▶ _What the task asks_: Copy each record exactly and skip its pictures.

==== Provided entries ====

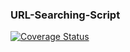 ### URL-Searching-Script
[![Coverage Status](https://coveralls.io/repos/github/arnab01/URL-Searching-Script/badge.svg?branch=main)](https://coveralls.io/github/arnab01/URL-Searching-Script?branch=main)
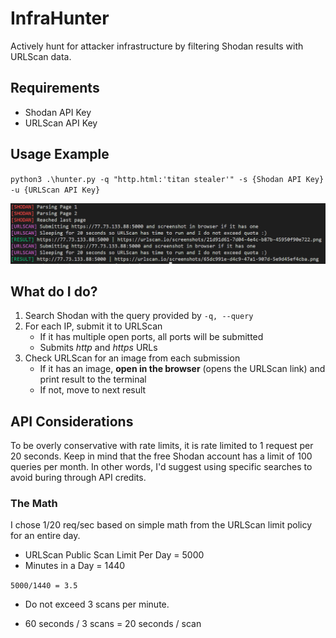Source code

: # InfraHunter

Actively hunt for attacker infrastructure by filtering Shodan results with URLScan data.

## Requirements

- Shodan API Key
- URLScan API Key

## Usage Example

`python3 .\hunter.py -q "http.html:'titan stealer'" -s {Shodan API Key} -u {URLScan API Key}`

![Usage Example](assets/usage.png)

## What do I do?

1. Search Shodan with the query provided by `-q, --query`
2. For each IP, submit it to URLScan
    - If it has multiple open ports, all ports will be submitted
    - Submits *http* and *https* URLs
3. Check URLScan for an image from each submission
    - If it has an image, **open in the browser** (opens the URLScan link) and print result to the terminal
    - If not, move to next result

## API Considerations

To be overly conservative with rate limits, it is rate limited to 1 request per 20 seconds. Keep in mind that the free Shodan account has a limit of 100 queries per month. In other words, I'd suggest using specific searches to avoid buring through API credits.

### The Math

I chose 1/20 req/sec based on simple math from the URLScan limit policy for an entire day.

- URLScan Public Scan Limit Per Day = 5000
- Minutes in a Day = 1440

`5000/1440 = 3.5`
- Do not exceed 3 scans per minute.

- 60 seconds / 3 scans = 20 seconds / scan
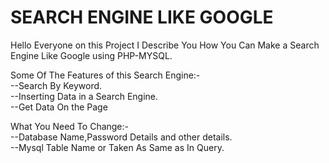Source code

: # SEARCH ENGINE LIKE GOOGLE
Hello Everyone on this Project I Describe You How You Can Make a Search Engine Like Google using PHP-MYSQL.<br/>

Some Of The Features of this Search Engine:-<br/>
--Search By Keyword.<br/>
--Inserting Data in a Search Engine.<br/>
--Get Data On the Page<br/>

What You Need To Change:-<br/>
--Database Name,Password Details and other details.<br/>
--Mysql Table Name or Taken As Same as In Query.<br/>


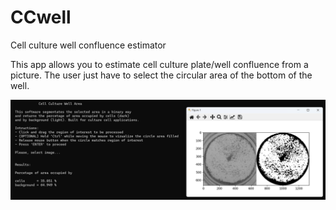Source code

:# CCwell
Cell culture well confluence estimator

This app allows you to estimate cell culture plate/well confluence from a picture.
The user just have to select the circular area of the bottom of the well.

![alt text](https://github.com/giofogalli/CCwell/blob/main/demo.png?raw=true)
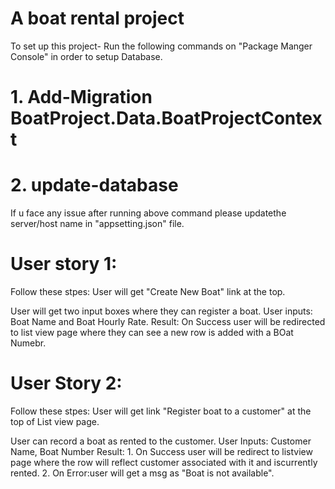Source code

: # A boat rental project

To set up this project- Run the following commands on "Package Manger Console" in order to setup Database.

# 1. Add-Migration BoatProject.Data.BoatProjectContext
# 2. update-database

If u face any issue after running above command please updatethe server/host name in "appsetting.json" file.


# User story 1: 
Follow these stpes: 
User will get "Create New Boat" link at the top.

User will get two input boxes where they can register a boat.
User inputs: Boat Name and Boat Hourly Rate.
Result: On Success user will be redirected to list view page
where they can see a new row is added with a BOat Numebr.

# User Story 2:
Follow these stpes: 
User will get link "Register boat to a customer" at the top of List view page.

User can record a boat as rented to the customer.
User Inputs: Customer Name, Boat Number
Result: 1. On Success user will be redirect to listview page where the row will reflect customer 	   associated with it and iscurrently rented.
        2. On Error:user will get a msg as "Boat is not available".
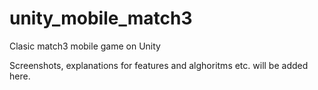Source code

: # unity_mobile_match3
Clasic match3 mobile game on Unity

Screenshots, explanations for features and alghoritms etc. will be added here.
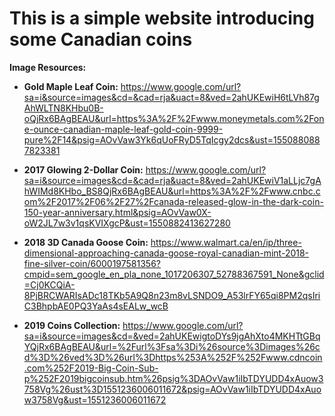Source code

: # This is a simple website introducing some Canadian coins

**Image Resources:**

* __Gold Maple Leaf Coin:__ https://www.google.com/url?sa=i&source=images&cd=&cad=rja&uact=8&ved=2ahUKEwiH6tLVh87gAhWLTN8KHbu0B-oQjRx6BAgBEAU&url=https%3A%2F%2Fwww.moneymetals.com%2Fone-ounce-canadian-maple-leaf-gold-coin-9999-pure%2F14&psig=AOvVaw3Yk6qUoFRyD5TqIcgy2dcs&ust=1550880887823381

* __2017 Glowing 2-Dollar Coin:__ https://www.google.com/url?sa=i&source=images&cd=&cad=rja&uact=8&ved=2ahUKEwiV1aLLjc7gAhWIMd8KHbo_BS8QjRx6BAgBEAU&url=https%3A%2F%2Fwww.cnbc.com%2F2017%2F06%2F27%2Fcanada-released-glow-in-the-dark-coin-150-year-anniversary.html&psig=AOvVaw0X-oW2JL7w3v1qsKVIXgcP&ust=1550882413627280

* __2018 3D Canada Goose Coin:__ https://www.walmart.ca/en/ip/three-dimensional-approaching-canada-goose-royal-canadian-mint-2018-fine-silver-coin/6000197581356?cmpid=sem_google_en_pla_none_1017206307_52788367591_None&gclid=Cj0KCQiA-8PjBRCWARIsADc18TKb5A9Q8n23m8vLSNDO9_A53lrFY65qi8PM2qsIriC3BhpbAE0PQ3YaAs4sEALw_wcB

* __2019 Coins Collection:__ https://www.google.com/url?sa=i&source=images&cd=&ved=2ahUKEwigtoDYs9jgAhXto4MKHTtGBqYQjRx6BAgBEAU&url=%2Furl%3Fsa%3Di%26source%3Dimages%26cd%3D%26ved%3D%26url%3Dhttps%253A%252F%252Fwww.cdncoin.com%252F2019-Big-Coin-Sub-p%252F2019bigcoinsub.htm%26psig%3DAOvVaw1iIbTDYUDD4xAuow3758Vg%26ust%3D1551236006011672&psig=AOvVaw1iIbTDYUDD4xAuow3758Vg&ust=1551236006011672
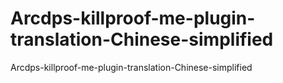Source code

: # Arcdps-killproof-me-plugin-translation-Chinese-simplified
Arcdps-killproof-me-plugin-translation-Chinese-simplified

====

▶ _Output_:
 ### URL-Searching-Script
[![Coverage Status](https://coveralls.io/repos/github/arnab01/URL-Searching-Script/badge.svg?branch=main)](https://coveralls.io/github/arnab01/URL-Searching-Script?branch=main)
Source code

: # InfraHunter

Actively hunt for attacker infrastructure by filtering Shodan results with URLScan data.

## Requirements

- Shodan API Key
- URLScan API Key

## Usage Example

`python3 .\hunter.py -q "http.html:'titan stealer'" -s {Shodan API Key} -u {URLScan API Key}`

![Usage Example](assets/usage.png)

## What do I do?

1. Search Shodan with the query provided by `-q, --query`
2. For each IP, submit it to URLScan
    - If it has multiple open ports, all ports will be submitted
    - Submits *http* and *https* URLs
3. Check URLScan for an image from each submission
    - If it has an image, **open in the browser** (opens the URLScan link) and print result to the terminal
    - If not, move to next result

## API Considerations

To be overly conservative with rate limits, it is rate limited to 1 request per 20 seconds. Keep in mind that the free Shodan account has a limit of 100 queries per month. In other words, I'd suggest using specific searches to avoid buring through API credits.

### The Math

I chose 1/20 req/sec based on simple math from the URLScan limit policy for an entire day.

- URLScan Public Scan Limit Per Day = 5000
- Minutes in a Day = 1440

`5000/1440 = 3.5`
- Do not exceed 3 scans per minute.

- 60 seconds / 3 scans = 20 seconds / scan
Source code

: # SEARCH ENGINE LIKE GOOGLE
Hello Everyone on this Project I Describe You How You Can Make a Search Engine Like Google using PHP-MYSQL.<br/>

Some Of The Features of this Search Engine:-<br/>
--Search By Keyword.<br/>
--Inserting Data in a Search Engine.<br/>
--Get Data On the Page<br/>

What You Need To Change:-<br/>
--Database Name,Password Details and other details.<br/>
--Mysql Table Name or Taken As Same as In Query.<br/>


Source code

:# CCwell
Cell culture well confluence estimator

This app allows you to estimate cell culture plate/well confluence from a picture.
The user just have to select the circular area of the bottom of the well.

![alt text](https://github.com/giofogalli/CCwell/blob/main/demo.png?raw=true)
Source code

: # A boat rental project

To set up this project- Run the following commands on "Package Manger Console" in order to setup Database.

# 1. Add-Migration BoatProject.Data.BoatProjectContext
# 2. update-database

If u face any issue after running above command please updatethe server/host name in "appsetting.json" file.


# User story 1: 
Follow these stpes: 
User will get "Create New Boat" link at the top.

User will get two input boxes where they can register a boat.
User inputs: Boat Name and Boat Hourly Rate.
Result: On Success user will be redirected to list view page
where they can see a new row is added with a BOat Numebr.

# User Story 2:
Follow these stpes: 
User will get link "Register boat to a customer" at the top of List view page.

User can record a boat as rented to the customer.
User Inputs: Customer Name, Boat Number
Result: 1. On Success user will be redirect to listview page where the row will reflect customer 	   associated with it and iscurrently rented.
        2. On Error:user will get a msg as "Boat is not available".
Source code

: # unity_mobile_match3
Clasic match3 mobile game on Unity

Screenshots, explanations for features and alghoritms etc. will be added here.
Source code

: # This is a simple website introducing some Canadian coins

**Image Resources:**

* __Gold Maple Leaf Coin:__ https://www.google.com/url?sa=i&source=images&cd=&cad=rja&uact=8&ved=2ahUKEwiH6tLVh87gAhWLTN8KHbu0B-oQjRx6BAgBEAU&url=https%3A%2F%2Fwww.moneymetals.com%2Fone-ounce-canadian-maple-leaf-gold-coin-9999-pure%2F14&psig=AOvVaw3Yk6qUoFRyD5TqIcgy2dcs&ust=1550880887823381

* __2017 Glowing 2-Dollar Coin:__ https://www.google.com/url?sa=i&source=images&cd=&cad=rja&uact=8&ved=2ahUKEwiV1aLLjc7gAhWIMd8KHbo_BS8QjRx6BAgBEAU&url=https%3A%2F%2Fwww.cnbc.com%2F2017%2F06%2F27%2Fcanada-released-glow-in-the-dark-coin-150-year-anniversary.html&psig=AOvVaw0X-oW2JL7w3v1qsKVIXgcP&ust=1550882413627280

* __2018 3D Canada Goose Coin:__ https://www.walmart.ca/en/ip/three-dimensional-approaching-canada-goose-royal-canadian-mint-2018-fine-silver-coin/6000197581356?cmpid=sem_google_en_pla_none_1017206307_52788367591_None&gclid=Cj0KCQiA-8PjBRCWARIsADc18TKb5A9Q8n23m8vLSNDO9_A53lrFY65qi8PM2qsIriC3BhpbAE0PQ3YaAs4sEALw_wcB

* __2019 Coins Collection:__ https://www.google.com/url?sa=i&source=images&cd=&ved=2ahUKEwigtoDYs9jgAhXto4MKHTtGBqYQjRx6BAgBEAU&url=%2Furl%3Fsa%3Di%26source%3Dimages%26cd%3D%26ved%3D%26url%3Dhttps%253A%252F%252Fwww.cdncoin.com%252F2019-Big-Coin-Sub-p%252F2019bigcoinsub.htm%26psig%3DAOvVaw1iIbTDYUDD4xAuow3758Vg%26ust%3D1551236006011672&psig=AOvVaw1iIbTDYUDD4xAuow3758Vg&ust=1551236006011672
Source code

: # Arcdps-killproof-me-plugin-translation-Chinese-simplified
Arcdps-killproof-me-plugin-translation-Chinese-simplified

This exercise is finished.